**Problem:** Your task is to output the entries below word for word.

Dataset entries

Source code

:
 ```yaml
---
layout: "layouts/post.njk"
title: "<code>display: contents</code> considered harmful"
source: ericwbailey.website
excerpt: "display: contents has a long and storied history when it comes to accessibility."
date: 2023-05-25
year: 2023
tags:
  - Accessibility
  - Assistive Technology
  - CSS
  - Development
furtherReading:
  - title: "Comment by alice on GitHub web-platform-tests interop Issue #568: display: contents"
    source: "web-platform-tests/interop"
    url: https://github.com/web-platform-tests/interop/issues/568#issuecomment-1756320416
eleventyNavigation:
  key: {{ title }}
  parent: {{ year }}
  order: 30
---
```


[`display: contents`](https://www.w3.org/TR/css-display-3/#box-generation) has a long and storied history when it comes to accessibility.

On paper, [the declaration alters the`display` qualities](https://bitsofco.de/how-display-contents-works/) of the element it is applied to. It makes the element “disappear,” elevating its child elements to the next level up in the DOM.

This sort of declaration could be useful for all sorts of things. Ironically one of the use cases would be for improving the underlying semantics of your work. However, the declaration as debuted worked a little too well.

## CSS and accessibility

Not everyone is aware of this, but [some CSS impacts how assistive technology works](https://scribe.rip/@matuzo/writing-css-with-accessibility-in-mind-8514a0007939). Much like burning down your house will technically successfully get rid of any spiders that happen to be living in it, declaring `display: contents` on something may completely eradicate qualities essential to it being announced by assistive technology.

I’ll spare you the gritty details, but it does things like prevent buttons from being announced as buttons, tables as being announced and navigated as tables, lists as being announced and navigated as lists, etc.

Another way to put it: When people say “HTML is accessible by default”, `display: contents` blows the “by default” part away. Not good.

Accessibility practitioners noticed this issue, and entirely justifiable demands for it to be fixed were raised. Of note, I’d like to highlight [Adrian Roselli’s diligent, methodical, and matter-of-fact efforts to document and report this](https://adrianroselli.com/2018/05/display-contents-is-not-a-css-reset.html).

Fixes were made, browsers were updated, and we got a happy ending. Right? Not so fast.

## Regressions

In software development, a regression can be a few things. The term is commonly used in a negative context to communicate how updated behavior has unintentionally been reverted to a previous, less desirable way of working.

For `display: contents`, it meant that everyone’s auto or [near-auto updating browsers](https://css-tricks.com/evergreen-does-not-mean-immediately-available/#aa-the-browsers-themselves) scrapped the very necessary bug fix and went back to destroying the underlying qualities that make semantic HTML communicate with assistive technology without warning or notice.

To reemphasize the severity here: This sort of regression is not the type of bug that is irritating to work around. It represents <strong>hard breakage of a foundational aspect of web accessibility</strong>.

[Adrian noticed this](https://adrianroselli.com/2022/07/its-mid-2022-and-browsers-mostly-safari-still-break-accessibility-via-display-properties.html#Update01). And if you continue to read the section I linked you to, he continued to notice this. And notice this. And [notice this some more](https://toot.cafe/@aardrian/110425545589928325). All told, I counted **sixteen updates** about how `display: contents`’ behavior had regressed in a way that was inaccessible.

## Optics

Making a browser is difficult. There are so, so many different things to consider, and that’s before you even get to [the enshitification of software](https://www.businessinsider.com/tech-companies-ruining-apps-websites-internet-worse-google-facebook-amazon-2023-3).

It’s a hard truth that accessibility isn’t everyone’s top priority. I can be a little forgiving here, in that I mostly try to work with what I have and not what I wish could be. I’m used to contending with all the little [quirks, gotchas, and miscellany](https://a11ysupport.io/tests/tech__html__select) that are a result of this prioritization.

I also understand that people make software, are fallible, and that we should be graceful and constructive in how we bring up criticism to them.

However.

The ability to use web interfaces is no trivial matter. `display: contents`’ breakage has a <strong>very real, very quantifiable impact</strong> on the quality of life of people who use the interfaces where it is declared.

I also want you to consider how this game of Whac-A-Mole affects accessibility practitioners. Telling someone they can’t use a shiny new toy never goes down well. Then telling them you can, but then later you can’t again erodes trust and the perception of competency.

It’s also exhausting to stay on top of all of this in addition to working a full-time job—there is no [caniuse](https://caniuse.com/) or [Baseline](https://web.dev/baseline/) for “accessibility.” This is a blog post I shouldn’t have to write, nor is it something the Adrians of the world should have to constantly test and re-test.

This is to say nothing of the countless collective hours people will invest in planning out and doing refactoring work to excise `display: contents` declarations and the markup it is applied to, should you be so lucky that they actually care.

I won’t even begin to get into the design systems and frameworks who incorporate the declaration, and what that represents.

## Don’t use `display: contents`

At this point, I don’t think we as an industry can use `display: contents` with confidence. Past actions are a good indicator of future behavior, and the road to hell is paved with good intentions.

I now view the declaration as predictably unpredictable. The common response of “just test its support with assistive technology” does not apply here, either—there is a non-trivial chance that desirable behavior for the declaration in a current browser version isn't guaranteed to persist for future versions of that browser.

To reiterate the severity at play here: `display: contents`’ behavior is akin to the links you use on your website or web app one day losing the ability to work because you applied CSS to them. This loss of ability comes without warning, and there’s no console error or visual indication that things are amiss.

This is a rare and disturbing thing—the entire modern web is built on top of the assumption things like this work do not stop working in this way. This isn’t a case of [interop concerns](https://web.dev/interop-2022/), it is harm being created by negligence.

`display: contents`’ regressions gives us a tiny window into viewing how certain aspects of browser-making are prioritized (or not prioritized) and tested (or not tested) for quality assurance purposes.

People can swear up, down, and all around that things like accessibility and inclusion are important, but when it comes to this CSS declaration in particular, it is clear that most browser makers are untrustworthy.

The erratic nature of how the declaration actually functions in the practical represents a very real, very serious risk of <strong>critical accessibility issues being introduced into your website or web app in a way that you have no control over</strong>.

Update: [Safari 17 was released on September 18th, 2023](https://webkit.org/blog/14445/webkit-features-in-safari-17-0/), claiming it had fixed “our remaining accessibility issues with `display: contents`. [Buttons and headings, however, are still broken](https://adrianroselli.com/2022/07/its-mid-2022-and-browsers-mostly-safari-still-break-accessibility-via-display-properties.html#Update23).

**Written reply:**
Source code

:
 ```yaml
---
layout: "layouts/post.njk"
title: "<code>display: contents</code> considered harmful"
source: ericwbailey.website
excerpt: "display: contents has a long and storied history when it comes to accessibility."
date: 2023-05-25
year: 2023
tags:
  - Accessibility
  - Assistive Technology
  - CSS
  - Development
furtherReading:
  - title: "Comment by alice on GitHub web-platform-tests interop Issue #568: display: contents"
    source: "web-platform-tests/interop"
    url: https://github.com/web-platform-tests/interop/issues/568#issuecomment-1756320416
eleventyNavigation:
  key: {{ title }}
  parent: {{ year }}
  order: 30
---
```


[`display: contents`](https://www.w3.org/TR/css-display-3/#box-generation) has a long and storied history when it comes to accessibility.

On paper, [the declaration alters the`display` qualities](https://bitsofco.de/how-display-contents-works/) of the element it is applied to. It makes the element “disappear,” elevating its child elements to the next level up in the DOM.

This sort of declaration could be useful for all sorts of things. Ironically one of the use cases would be for improving the underlying semantics of your work. However, the declaration as debuted worked a little too well.

## CSS and accessibility

Not everyone is aware of this, but [some CSS impacts how assistive technology works](https://scribe.rip/@matuzo/writing-css-with-accessibility-in-mind-8514a0007939). Much like burning down your house will technically successfully get rid of any spiders that happen to be living in it, declaring `display: contents` on something may completely eradicate qualities essential to it being announced by assistive technology.

I’ll spare you the gritty details, but it does things like prevent buttons from being announced as buttons, tables as being announced and navigated as tables, lists as being announced and navigated as lists, etc.

Another way to put it: When people say “HTML is accessible by default”, `display: contents` blows the “by default” part away. Not good.

Accessibility practitioners noticed this issue, and entirely justifiable demands for it to be fixed were raised. Of note, I’d like to highlight [Adrian Roselli’s diligent, methodical, and matter-of-fact efforts to document and report this](https://adrianroselli.com/2018/05/display-contents-is-not-a-css-reset.html).

Fixes were made, browsers were updated, and we got a happy ending. Right? Not so fast.

## Regressions

In software development, a regression can be a few things. The term is commonly used in a negative context to communicate how updated behavior has unintentionally been reverted to a previous, less desirable way of working.

For `display: contents`, it meant that everyone’s auto or [near-auto updating browsers](https://css-tricks.com/evergreen-does-not-mean-immediately-available/#aa-the-browsers-themselves) scrapped the very necessary bug fix and went back to destroying the underlying qualities that make semantic HTML communicate with assistive technology without warning or notice.

To reemphasize the severity here: This sort of regression is not the type of bug that is irritating to work around. It represents <strong>hard breakage of a foundational aspect of web accessibility</strong>.

[Adrian noticed this](https://adrianroselli.com/2022/07/its-mid-2022-and-browsers-mostly-safari-still-break-accessibility-via-display-properties.html#Update01). And if you continue to read the section I linked you to, he continued to notice this. And notice this. And [notice this some more](https://toot.cafe/@aardrian/110425545589928325). All told, I counted **sixteen updates** about how `display: contents`’ behavior had regressed in a way that was inaccessible.

## Optics

Making a browser is difficult. There are so, so many different things to consider, and that’s before you even get to [the enshitification of software](https://www.businessinsider.com/tech-companies-ruining-apps-websites-internet-worse-google-facebook-amazon-2023-3).

It’s a hard truth that accessibility isn’t everyone’s top priority. I can be a little forgiving here, in that I mostly try to work with what I have and not what I wish could be. I’m used to contending with all the little [quirks, gotchas, and miscellany](https://a11ysupport.io/tests/tech__html__select) that are a result of this prioritization.

I also understand that people make software, are fallible, and that we should be graceful and constructive in how we bring up criticism to them.

However.

The ability to use web interfaces is no trivial matter. `display: contents`’ breakage has a <strong>very real, very quantifiable impact</strong> on the quality of life of people who use the interfaces where it is declared.

I also want you to consider how this game of Whac-A-Mole affects accessibility practitioners. Telling someone they can’t use a shiny new toy never goes down well. Then telling them you can, but then later you can’t again erodes trust and the perception of competency.

It’s also exhausting to stay on top of all of this in addition to working a full-time job—there is no [caniuse](https://caniuse.com/) or [Baseline](https://web.dev/baseline/) for “accessibility.” This is a blog post I shouldn’t have to write, nor is it something the Adrians of the world should have to constantly test and re-test.

This is to say nothing of the countless collective hours people will invest in planning out and doing refactoring work to excise `display: contents` declarations and the markup it is applied to, should you be so lucky that they actually care.

I won’t even begin to get into the design systems and frameworks who incorporate the declaration, and what that represents.

## Don’t use `display: contents`

At this point, I don’t think we as an industry can use `display: contents` with confidence. Past actions are a good indicator of future behavior, and the road to hell is paved with good intentions.

I now view the declaration as predictably unpredictable. The common response of “just test its support with assistive technology” does not apply here, either—there is a non-trivial chance that desirable behavior for the declaration in a current browser version isn't guaranteed to persist for future versions of that browser.

To reiterate the severity at play here: `display: contents`’ behavior is akin to the links you use on your website or web app one day losing the ability to work because you applied CSS to them. This loss of ability comes without warning, and there’s no console error or visual indication that things are amiss.

This is a rare and disturbing thing—the entire modern web is built on top of the assumption things like this work do not stop working in this way. This isn’t a case of [interop concerns](https://web.dev/interop-2022/), it is harm being created by negligence.

`display: contents`’ regressions gives us a tiny window into viewing how certain aspects of browser-making are prioritized (or not prioritized) and tested (or not tested) for quality assurance purposes.

People can swear up, down, and all around that things like accessibility and inclusion are important, but when it comes to this CSS declaration in particular, it is clear that most browser makers are untrustworthy.

The erratic nature of how the declaration actually functions in the practical represents a very real, very serious risk of <strong>critical accessibility issues being introduced into your website or web app in a way that you have no control over</strong>.

Update: [Safari 17 was released on September 18th, 2023](https://webkit.org/blog/14445/webkit-features-in-safari-17-0/), claiming it had fixed “our remaining accessibility issues with `display: contents`. [Buttons and headings, however, are still broken](https://adrianroselli.com/2022/07/its-mid-2022-and-browsers-mostly-safari-still-break-accessibility-via-display-properties.html#Update23).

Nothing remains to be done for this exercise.